• What is needed: All lines from the first line of the material up to and including the line with "- **ID:** A unique" must be copied exactly, and no others.

• Supplied data:
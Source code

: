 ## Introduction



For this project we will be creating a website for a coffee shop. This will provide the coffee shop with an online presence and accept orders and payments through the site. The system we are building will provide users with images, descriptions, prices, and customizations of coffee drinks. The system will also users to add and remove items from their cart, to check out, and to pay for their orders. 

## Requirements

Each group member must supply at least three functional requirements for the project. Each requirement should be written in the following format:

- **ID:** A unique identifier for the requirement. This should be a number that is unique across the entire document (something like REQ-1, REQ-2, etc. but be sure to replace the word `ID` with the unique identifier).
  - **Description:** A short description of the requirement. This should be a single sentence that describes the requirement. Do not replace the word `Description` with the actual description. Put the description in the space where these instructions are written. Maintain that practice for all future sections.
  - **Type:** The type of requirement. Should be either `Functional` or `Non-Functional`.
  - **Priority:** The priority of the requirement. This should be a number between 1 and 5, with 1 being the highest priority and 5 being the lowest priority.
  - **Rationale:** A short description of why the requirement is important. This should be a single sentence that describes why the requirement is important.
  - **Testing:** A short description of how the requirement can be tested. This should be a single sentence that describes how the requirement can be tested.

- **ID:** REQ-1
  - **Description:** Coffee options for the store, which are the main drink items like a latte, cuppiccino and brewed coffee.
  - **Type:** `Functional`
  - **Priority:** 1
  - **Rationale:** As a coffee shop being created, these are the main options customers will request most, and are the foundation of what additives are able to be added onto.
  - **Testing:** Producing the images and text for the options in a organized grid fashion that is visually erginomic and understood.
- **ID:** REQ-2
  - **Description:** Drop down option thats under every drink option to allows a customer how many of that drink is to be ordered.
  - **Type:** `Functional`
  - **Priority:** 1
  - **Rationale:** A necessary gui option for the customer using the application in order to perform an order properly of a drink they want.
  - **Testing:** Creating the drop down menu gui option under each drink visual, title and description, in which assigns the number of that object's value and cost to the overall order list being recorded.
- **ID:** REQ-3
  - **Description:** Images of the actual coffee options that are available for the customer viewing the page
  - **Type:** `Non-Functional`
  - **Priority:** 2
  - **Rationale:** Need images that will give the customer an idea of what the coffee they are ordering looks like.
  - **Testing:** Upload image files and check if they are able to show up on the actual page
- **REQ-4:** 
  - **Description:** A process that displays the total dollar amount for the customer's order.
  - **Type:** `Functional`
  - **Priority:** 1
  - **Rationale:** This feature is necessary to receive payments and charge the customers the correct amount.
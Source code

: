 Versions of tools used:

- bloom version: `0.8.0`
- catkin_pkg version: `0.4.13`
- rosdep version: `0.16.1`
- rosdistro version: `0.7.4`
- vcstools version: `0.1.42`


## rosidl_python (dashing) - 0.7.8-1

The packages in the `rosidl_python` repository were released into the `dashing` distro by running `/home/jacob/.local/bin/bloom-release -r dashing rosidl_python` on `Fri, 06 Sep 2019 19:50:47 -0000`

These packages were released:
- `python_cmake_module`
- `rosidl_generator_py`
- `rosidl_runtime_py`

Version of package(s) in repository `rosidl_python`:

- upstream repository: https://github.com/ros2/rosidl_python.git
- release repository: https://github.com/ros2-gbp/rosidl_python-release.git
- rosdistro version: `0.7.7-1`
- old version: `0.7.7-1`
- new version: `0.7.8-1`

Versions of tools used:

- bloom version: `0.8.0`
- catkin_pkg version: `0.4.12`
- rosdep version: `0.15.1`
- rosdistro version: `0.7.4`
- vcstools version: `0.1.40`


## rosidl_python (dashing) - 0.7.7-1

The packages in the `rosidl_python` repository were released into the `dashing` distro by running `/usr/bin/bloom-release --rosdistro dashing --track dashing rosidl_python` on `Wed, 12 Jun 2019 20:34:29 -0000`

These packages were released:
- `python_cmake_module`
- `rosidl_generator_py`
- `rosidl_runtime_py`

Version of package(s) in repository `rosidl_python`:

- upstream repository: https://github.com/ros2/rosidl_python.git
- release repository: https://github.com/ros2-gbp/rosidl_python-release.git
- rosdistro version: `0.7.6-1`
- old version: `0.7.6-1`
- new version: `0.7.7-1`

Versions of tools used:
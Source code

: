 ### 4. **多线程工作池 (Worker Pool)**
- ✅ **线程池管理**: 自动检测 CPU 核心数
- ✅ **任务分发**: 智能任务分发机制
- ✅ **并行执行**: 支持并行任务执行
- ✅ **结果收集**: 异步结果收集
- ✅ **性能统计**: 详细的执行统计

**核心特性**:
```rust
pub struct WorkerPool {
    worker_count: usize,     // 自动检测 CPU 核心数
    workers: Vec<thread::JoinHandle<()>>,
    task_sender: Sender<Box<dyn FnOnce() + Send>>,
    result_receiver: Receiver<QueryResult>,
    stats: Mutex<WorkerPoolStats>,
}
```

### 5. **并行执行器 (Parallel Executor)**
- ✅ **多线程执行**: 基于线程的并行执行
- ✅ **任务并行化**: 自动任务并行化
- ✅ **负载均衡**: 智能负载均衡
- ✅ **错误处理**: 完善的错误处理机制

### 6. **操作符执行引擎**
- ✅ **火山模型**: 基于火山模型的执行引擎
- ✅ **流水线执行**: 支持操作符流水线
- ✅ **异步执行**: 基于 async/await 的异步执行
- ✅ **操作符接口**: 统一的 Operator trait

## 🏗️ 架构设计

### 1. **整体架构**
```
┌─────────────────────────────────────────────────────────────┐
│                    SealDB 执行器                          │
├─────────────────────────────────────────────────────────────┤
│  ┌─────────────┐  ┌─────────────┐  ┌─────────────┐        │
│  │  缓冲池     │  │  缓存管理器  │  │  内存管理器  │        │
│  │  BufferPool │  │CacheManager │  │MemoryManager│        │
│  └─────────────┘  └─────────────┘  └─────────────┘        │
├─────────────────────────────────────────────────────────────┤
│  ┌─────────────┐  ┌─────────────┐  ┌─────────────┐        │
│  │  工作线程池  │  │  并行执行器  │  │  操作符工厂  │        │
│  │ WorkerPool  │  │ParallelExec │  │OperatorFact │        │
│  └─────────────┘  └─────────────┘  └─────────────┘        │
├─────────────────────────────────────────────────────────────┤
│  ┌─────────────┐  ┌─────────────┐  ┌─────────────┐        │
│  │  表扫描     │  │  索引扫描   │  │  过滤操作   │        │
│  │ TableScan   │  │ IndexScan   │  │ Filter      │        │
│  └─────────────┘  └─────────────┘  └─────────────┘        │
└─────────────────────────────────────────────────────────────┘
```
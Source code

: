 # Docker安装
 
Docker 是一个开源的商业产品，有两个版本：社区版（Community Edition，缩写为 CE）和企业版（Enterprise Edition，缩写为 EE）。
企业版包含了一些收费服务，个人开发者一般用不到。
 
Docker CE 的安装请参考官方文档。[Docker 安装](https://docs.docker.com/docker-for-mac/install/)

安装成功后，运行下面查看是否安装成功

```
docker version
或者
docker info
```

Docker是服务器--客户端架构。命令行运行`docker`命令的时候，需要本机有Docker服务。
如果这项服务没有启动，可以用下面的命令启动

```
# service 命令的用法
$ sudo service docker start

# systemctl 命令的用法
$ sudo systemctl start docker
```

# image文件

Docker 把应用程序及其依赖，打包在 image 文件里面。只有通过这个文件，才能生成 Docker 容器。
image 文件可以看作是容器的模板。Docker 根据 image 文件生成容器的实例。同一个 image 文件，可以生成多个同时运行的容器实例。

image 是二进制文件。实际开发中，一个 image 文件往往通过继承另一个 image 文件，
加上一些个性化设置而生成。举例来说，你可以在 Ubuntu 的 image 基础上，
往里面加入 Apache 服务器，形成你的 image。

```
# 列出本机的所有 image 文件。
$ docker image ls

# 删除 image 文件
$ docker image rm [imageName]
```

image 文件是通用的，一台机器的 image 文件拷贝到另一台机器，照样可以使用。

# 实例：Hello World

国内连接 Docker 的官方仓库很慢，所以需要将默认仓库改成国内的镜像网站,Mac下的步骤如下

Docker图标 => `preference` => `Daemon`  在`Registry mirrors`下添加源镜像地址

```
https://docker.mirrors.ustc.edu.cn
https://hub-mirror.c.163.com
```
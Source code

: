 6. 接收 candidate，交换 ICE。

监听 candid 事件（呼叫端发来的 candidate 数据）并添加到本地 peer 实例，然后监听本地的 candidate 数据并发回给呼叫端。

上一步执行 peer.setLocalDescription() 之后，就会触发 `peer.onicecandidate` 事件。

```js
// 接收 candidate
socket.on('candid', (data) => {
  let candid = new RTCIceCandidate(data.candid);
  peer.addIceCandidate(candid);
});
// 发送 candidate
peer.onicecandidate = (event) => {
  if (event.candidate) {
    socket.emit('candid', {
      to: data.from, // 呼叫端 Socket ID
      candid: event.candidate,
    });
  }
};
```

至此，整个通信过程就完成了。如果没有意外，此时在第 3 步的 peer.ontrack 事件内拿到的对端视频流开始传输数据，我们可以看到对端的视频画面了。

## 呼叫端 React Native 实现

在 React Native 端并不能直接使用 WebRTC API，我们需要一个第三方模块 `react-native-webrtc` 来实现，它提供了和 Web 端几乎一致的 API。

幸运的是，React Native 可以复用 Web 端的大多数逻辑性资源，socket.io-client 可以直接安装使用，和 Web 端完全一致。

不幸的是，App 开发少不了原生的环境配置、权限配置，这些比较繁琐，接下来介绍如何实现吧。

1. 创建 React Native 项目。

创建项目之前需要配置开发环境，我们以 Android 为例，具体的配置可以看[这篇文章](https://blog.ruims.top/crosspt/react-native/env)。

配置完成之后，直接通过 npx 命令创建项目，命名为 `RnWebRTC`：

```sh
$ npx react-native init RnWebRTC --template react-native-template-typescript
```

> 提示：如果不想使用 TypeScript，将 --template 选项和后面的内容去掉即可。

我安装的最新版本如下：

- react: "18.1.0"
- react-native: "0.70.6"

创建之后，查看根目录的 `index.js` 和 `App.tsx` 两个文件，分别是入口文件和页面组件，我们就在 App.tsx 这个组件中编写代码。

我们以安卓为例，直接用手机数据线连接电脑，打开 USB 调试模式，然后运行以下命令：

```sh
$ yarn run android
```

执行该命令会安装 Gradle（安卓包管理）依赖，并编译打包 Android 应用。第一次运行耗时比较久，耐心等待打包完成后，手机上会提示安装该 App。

• Exercise response:
Source code

: ## Introduction



For this project we will be creating a website for a coffee shop. This will provide the coffee shop with an online presence and accept orders and payments through the site. The system we are building will provide users with images, descriptions, prices, and customizations of coffee drinks. The system will also users to add and remove items from their cart, to check out, and to pay for their orders. 

## Requirements

Each group member must supply at least three functional requirements for the project. Each requirement should be written in the following format:

- **ID:** A unique identifier for the requirement. This should be a number that is unique across the entire document (something like REQ-1, REQ-2, etc. but be sure to replace the word `ID` with the unique identifier).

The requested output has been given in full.